The slap landed on Louise’s cheek before she could see it coming. Her head swung so fast that each of her ears tapped against each of her shoulders for a moment. Her cheek throbbed. It felt hot, then warm, then deadened, so that if Odile slapped her again, she probably wouldn’t feel a thing. Yet the most painful thing about it was that it felt as though the slap had come from Max Senior. It was as if he had hit her.

“Finished now,” Odile said to both her and Max Senior. “No more hitting talk. Just teach my child. And remember, correction, not humiliation.”

Odile grabbed Henri’s hand and yanked him toward the door. On his way out, with the contented look of the vindicated, Henri turned to face Louise, opened his mouth, and flashed her the gap between his front teeth: his version of a celebratory smile.

Louise heard herself breathing loudly as she tried to massage some sensation back into her cheekbone. The old office
door squeaked behind Odile and Henri as they moved into the yard.

Max Senior slipped back into the ancient chair behind his desk and motioned for Louise to also sit down. His gaze was fixed on her as though, she imagined, he was thinking of the two of them alone in one of those dark rooms of his childhood on those “Ki moun sa a?” nights, those “Who are you?” nights, and was trying to figure out who she really was.

She was Louise George. That’s who she was. She had always done her best to protect herself from insults and injuries like this. Only for him had she let her guard down with these children, and look where it had led her, into a pitch-black moment of her own.

A droning sound was ringing in her ears, but she thought she heard him ask, “T’es bien? Are you okay?”

“Why did you let her do that?” She pressed her palm against her cheek and massaged it in a gentle circular motion.

“After so many years of friendship,” he said, “you think I would tell her to do that to you?” Still, he seemed neither shocked nor outraged, and he did not get up from his chair and walk over to console her.

No matter what he said, she found it hard to believe that he did not approve of that woman slapping her. Odile must have sensed it too. Otherwise she would have never taken the chance.

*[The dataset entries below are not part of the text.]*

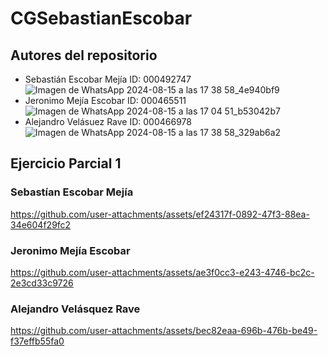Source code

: # CGSebastianEscobar
## Autores del repositorio
  - Sebastián Escobar Mejía ID: 000492747
    ![Imagen de WhatsApp 2024-08-15 a las 17 38 58_4e940bf9](https://github.com/user-attachments/assets/48b43e76-8629-4532-a50e-2dd69e9e5158)
  - Jeronimo Mejía Escobar  ID: 000465511
    ![Imagen de WhatsApp 2024-08-15 a las 17 04 51_b53042b7](https://github.com/user-attachments/assets/215ffce9-4964-45cd-9198-005990afd0dd)
  - Alejandro Velásuez Rave  ID: 000466978
    ![Imagen de WhatsApp 2024-08-15 a las 17 38 58_329ab6a2](https://github.com/user-attachments/assets/993eb85e-9867-46ec-bfbe-849142c8d4ad)
## Ejercicio Parcial 1
### Sebastían Escobar Mejía
https://github.com/user-attachments/assets/ef24317f-0892-47f3-88ea-34e604f29fc2
### Jeronimo Mejía Escobar
https://github.com/user-attachments/assets/ae3f0cc3-e243-4746-bc2c-2e3cd33c9726
### Alejandro Velásquez Rave
https://github.com/user-attachments/assets/bec82eaa-696b-476b-be49-f37effb55fa0

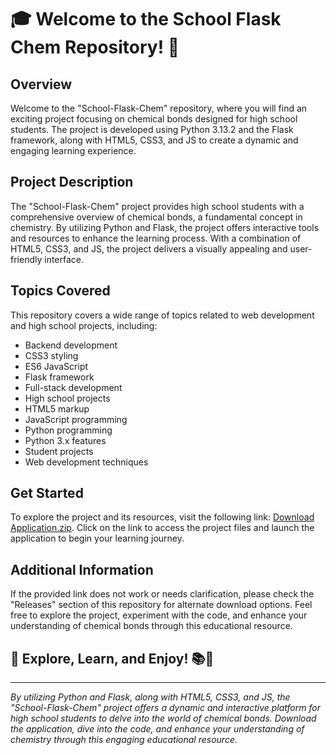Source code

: # 🎓 Welcome to the School Flask Chem Repository! 🧪

## Overview
Welcome to the "School-Flask-Chem" repository, where you will find an exciting project focusing on chemical bonds designed for high school students. The project is developed using Python 3.13.2 and the Flask framework, along with HTML5, CSS3, and JS to create a dynamic and engaging learning experience.

## Project Description
The "School-Flask-Chem" project provides high school students with a comprehensive overview of chemical bonds, a fundamental concept in chemistry. By utilizing Python and Flask, the project offers interactive tools and resources to enhance the learning process. With a combination of HTML5, CSS3, and JS, the project delivers a visually appealing and user-friendly interface.

## Topics Covered
This repository covers a wide range of topics related to web development and high school projects, including:
- Backend development
- CSS3 styling
- ES6 JavaScript
- Flask framework
- Full-stack development
- High school projects
- HTML5 markup
- JavaScript programming
- Python programming
- Python 3.x features
- Student projects
- Web development techniques

## Get Started
To explore the project and its resources, visit the following link: [Download Application.zip](https://github.com/file/Application.zip). Click on the link to access the project files and launch the application to begin your learning journey.

## Additional Information
If the provided link does not work or needs clarification, please check the "Releases" section of this repository for alternate download options. Feel free to explore the project, experiment with the code, and enhance your understanding of chemical bonds through this educational resource.

## 🌟 Explore, Learn, and Enjoy! 📚🔬

---

_By utilizing Python and Flask, along with HTML5, CSS3, and JS, the "School-Flask-Chem" project offers a dynamic and interactive platform for high school students to delve into the world of chemical bonds. Download the application, dive into the code, and enhance your understanding of chemistry through this engaging educational resource._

She would have never risked her child getting kicked out of the school, or worse.

Louise was feeling a bit dizzy now. The sound of Max Senior’s creaking chair echoed inside her head, his voice
drifting in and out of her ears. Why didn’t he slap her himself? she wondered.

He no longer wanted her in his life or at the school. She had felt it for some time, but she hadn’t been absolutely certain of it. He now turned to look at one of his old wooden cabinets, bursting with years of student dossiers and records. “The school is my whole life now,” he said, “and it has to be done right.”

She had heard him go on about all of this before. Here, at the school, he could still nurse and guide childhoods without taking full responsibility for their outcomes. The children were not his children. He could not fully blame himself for their lack of self-possession, their selfishness and failures, their willingness to ruin their lives and the lives of others. But he could at least shield them while they were still young and in his care.

“Even though this is my school,” he said, “my son, when he was this boy Henri’s age, was often misunderstood by the teachers here. And though they never slapped him physically, they often slapped him with words. This is why I would never allow something like you’ve done here.”

“We are not talking about your son!” she shouted.

“There is such a thing as a social contract then,” he said.

“I did not deserve to be slapped,” she said.

“Neither did that boy.” He pushed his chair forward in her direction, increasing the screeching noise coming from it.

“You didn’t even explain to his mother,” she said. “You didn’t even try to help her see my side.”

“You have no side here,” he said. “Besides, you were not there every moment I was with her.”

“So why was the other man there last night, that man Faustin?”

“Because,” he said, “as I heard it from the other children, Henri struck his daughter. I was hoping you would be brave enough to reassure both of those people that their children were still safe with us.”

“Then you should have had the whole class there last night,” she said, “because that boy has hit every one of those children.”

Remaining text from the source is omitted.